Uses of the lognormal distribution to model reliability data

The lognormal distribution is a flexible distribution that is closely related to the normal distribution. This distribution can be especially useful for modeling data that are roughly symmetric or skewed to the right. Like the Weibull distribution, the lognormal distribution can have markedly different appearances depending on its scale parameter.

In fact, the lognormal model and the Weibull model may sometimes fit a specific set of life test data equally well. However, there is one important difference to consider. When using these distributions to extrapolate beyond the range of sample data, the lognormal will predict lower average failure rates at earlier times than the Weibull distribution.

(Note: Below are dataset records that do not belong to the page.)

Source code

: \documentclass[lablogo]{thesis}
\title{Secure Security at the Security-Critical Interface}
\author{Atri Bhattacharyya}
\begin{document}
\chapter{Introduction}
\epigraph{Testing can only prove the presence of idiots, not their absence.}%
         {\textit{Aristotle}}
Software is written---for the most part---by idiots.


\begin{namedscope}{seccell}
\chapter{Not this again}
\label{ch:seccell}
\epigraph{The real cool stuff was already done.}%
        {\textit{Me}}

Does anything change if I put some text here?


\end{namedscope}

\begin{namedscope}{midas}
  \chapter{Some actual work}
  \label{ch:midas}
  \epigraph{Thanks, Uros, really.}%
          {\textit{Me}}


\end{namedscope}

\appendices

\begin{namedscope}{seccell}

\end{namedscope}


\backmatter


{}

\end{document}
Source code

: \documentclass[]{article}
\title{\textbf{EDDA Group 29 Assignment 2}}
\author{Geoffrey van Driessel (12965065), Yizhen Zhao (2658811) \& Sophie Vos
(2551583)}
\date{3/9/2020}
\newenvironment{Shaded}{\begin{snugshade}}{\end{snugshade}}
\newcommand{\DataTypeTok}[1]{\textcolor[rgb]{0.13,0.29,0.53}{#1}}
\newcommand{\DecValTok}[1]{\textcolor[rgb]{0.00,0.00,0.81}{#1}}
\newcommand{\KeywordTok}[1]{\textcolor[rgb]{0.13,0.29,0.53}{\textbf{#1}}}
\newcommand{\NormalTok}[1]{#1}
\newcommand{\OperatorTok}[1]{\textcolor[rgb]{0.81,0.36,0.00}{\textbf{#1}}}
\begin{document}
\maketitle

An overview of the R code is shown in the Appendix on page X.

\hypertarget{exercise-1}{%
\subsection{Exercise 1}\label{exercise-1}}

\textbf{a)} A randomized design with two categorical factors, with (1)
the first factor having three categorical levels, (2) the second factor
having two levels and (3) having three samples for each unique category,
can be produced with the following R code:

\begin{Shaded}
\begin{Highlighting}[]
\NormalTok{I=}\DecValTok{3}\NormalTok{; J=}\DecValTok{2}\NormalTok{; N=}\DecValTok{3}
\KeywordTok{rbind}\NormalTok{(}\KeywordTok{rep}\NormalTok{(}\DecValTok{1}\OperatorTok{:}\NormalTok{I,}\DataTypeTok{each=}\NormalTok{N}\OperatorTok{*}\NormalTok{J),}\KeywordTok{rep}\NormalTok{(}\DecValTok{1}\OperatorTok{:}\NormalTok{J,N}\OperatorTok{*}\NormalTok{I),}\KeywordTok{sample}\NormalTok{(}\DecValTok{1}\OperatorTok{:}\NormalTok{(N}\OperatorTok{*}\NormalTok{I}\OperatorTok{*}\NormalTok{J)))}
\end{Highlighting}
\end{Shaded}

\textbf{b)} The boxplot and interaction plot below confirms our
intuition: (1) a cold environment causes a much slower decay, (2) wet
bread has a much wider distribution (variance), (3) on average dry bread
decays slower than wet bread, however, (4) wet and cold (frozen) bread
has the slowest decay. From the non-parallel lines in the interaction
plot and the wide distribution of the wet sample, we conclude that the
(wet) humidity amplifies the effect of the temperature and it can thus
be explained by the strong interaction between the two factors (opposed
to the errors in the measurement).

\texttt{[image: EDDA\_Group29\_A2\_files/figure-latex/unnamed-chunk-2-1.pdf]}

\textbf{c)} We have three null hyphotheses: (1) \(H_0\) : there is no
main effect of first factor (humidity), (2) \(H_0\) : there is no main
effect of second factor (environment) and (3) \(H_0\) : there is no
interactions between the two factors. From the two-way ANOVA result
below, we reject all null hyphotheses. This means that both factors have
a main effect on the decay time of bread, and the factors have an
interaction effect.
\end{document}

The lognormal distribution has been called the most commonly used life distribution model for many high-technology applications. The distribution is based on the multiplicative growth model, which means that at any instant of time, the process undergoes a random increase of degradation that is proportional to its current state. The multiplicative effect of all these random independent growths accumulates to trigger failure. Therefore, the distribution is often used to model parts or components that fail primarily due to stress or fatigue, including the following applications:
  • Failure due to chemical reactions or degradation, such as corrosion, migration, or diffusion, which is common with semiconductor failure
  • Time to fracture in metals subject to the growth of fatigue cracks
  • Electronic components that exhibit decreased risk of failure after a certain time
However, if components are not expected to fail until well after the technological life of the product in which they are installed is complete (that is, the failure rate of a component is constant during its expected lifetime), an exponential distribution may be more appropriate.

Example 1: Electronic components

Engineers record the time to failure of an electronic component under normal operating conditions. The component shows a decreased risk of failure over time which could be modeled using a lognormal distribution.

Example 2: Diesel generator fans

Time until failure was tracked during the life of diesel generator fans. A lognormal distribution was used to model the data.

Probability density function and hazard function for the lognormal distribution

Probability density function

The data are skewed to the right.

Hazard function

The risk of failure quickly increases to a maximum, then decreases.